Thinking about this, I just realized a simple thing: balance in animal population via starvation might not be as grim as we expect (i.e. it happens completely because the weakest/least fit individuals cannot compete for food and literally starve).

The sexual reproductive system is apparently one of the things that stops working earliest when you're affected by disease or malnutrition. This means that malnourished deers will just start having fewer/no babies while they're being famished.

Still grim, because lots of animals would starve, and still very uncomfortable for the deers which, even if they might survive to "old age", will fail to breed due to starvation... but still better than the alternative in which every baby deer gets born in the world as usual, only to then starve to death while they're still very young.

It's still very grim if you recognize that animals - particularly advanced animals like deer - feel and suffer.
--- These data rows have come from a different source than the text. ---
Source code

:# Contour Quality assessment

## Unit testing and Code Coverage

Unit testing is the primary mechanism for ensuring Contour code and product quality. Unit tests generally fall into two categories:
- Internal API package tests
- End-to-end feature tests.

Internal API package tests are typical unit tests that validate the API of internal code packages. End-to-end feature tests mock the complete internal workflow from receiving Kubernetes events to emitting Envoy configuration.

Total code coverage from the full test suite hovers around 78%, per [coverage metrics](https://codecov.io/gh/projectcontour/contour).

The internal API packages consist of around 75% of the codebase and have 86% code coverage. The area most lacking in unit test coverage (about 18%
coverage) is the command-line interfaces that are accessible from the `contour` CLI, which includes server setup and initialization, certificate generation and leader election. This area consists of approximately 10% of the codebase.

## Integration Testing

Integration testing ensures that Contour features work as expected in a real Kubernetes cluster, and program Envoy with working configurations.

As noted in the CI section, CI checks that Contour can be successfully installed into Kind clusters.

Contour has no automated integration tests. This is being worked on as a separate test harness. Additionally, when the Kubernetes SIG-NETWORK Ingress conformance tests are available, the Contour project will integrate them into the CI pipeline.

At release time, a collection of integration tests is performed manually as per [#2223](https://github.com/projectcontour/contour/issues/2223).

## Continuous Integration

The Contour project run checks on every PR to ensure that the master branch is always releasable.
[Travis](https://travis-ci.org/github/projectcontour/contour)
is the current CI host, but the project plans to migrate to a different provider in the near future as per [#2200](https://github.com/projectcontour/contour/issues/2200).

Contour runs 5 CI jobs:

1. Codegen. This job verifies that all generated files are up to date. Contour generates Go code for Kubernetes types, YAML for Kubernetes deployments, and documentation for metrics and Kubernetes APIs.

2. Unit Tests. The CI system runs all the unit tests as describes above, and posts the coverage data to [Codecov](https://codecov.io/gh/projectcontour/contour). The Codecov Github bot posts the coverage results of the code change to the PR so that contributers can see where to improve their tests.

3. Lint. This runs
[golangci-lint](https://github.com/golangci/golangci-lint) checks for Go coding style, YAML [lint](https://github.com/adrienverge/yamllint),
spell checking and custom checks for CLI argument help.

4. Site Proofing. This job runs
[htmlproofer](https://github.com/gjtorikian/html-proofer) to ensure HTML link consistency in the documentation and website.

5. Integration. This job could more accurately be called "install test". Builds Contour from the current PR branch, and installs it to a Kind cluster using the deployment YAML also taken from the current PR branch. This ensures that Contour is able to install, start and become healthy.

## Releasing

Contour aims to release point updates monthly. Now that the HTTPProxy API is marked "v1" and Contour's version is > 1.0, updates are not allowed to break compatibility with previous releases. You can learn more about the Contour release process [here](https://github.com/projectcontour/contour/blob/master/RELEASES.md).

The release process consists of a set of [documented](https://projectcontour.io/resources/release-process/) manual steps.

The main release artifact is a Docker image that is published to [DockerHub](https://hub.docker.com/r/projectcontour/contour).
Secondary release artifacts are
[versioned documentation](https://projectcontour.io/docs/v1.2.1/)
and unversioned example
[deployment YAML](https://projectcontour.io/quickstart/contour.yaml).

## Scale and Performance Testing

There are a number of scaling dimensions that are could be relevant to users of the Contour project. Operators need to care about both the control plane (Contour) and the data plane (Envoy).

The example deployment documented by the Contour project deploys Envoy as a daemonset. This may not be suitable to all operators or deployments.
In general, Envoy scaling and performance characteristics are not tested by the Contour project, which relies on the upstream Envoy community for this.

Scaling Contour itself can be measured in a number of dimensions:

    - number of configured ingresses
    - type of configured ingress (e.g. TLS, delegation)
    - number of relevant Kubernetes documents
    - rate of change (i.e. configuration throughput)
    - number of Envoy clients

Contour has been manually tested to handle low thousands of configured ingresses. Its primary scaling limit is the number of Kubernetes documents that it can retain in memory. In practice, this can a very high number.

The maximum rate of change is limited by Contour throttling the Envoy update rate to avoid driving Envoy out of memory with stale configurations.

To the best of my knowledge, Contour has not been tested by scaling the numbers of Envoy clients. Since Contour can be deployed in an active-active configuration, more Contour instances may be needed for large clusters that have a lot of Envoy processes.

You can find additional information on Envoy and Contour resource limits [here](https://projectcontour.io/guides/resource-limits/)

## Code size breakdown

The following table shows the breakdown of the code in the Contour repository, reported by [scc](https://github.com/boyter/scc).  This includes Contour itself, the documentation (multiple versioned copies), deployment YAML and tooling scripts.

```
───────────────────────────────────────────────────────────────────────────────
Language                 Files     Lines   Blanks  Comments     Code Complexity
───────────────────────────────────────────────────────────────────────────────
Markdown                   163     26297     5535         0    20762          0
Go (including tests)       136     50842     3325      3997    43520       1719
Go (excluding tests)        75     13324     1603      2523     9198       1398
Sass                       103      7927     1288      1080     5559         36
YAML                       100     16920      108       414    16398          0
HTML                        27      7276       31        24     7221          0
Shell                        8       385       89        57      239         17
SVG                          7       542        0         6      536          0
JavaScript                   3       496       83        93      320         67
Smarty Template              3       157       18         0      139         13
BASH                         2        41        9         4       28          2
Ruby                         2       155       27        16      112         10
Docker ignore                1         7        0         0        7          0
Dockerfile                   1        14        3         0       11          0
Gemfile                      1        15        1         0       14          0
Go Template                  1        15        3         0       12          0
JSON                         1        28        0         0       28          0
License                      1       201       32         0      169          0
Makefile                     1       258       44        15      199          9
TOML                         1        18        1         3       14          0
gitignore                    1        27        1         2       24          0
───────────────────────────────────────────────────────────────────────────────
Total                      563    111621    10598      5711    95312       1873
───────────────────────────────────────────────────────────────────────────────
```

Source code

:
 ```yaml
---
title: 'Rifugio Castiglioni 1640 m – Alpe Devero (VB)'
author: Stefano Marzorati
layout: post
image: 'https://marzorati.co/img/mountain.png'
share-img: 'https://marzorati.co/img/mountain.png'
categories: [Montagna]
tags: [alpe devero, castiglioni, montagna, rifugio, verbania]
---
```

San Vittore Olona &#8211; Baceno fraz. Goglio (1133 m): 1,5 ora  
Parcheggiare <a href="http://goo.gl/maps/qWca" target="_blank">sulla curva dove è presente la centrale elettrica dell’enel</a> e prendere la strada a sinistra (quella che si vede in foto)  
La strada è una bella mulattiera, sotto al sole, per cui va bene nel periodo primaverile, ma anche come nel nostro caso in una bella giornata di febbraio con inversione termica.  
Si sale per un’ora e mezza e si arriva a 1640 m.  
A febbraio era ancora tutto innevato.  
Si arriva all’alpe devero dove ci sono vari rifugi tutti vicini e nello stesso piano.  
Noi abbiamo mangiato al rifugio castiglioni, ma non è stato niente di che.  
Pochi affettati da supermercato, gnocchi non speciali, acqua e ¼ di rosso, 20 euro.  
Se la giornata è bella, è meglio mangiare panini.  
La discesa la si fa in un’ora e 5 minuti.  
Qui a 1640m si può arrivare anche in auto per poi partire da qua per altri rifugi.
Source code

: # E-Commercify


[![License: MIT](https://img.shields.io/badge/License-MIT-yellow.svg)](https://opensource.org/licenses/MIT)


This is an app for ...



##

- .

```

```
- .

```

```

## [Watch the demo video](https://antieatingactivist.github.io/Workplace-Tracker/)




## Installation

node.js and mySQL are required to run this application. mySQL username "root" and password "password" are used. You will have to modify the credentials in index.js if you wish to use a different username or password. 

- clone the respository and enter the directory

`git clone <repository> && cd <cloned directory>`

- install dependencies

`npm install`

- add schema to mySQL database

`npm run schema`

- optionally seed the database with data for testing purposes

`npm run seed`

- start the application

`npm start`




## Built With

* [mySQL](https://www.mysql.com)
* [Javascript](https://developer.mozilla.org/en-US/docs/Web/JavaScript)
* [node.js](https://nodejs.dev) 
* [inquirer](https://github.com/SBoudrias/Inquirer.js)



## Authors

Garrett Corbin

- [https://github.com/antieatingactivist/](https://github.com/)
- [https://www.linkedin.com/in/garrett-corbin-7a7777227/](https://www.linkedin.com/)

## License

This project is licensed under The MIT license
Also makes you wonder if the fragility of reproductive system wrt. malnutrition isn't an evolutionary adaptation that smooths out the population crash a little bit after hitting the carrying capacity of a niche.

(Also: many (most?) living things have things that eat them, which is another population maintenance mechanism, and no less grim.)

Even more grim: a world where we lose touch with death and suffering and start treating them as grim and unnecessary.
Humanity should strive for that world instead of accepting this world.
Without it we’re not human, people raised without it would have a value system alien to you and likely disgust you.

We can certainly avoid the worst of it - but entirely is more dangerous than none.